### PROVIDED DATA

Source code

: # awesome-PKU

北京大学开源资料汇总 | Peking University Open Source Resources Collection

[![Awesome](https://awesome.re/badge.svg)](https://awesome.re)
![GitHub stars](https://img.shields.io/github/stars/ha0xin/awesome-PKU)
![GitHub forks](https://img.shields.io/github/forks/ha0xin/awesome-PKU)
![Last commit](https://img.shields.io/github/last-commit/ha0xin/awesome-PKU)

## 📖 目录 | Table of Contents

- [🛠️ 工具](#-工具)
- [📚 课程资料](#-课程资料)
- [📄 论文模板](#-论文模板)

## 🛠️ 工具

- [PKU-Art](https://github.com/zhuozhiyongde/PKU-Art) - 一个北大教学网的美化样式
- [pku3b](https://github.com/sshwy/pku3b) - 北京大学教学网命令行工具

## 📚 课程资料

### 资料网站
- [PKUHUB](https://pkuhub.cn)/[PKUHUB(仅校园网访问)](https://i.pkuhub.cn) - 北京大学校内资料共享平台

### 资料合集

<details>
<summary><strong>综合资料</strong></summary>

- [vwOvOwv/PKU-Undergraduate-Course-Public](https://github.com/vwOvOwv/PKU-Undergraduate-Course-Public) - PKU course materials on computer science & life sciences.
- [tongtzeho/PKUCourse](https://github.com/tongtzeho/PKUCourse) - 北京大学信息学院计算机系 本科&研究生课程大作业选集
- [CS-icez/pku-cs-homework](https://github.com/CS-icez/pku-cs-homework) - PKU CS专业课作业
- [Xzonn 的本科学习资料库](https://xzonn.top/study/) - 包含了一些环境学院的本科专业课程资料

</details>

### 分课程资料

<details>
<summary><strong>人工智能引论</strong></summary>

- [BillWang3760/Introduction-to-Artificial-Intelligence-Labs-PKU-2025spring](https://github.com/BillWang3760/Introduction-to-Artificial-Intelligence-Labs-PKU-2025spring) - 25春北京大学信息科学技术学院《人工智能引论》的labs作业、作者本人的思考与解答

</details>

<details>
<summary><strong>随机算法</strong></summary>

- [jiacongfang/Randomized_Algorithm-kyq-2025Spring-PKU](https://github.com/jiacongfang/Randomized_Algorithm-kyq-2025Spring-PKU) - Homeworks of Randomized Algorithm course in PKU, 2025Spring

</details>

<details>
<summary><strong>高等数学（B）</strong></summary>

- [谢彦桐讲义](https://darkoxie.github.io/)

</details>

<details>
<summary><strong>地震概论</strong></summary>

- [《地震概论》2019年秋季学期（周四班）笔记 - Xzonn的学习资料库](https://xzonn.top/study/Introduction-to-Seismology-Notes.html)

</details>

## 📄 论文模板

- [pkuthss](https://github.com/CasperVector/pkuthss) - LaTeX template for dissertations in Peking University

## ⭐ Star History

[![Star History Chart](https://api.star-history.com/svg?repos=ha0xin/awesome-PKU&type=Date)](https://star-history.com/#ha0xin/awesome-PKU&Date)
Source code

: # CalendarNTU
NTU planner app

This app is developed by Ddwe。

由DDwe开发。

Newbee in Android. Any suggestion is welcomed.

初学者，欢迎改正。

### ASSIGNMENT
For this exercise, output exactly the lines above from the line with "science & life sciences." to the line with "- PKU CS专业课作业", counting both, and leave out the rest.

### EXERCISE OUTPUT
- [vwOvOwv/PKU-Undergraduate-Course-Public](https://github.com/vwOvOwv/PKU-Undergraduate-Course-Public) - PKU course materials on computer science & life sciences.
- [tongtzeho/PKUCourse](https://github.com/tongtzeho/PKUCourse) - 北京大学信息学院计算机系 本科&研究生课程大作业选集
- [CS-icez/pku-cs-homework](https://github.com/CS-icez/pku-cs-homework) - PKU CS专业课作业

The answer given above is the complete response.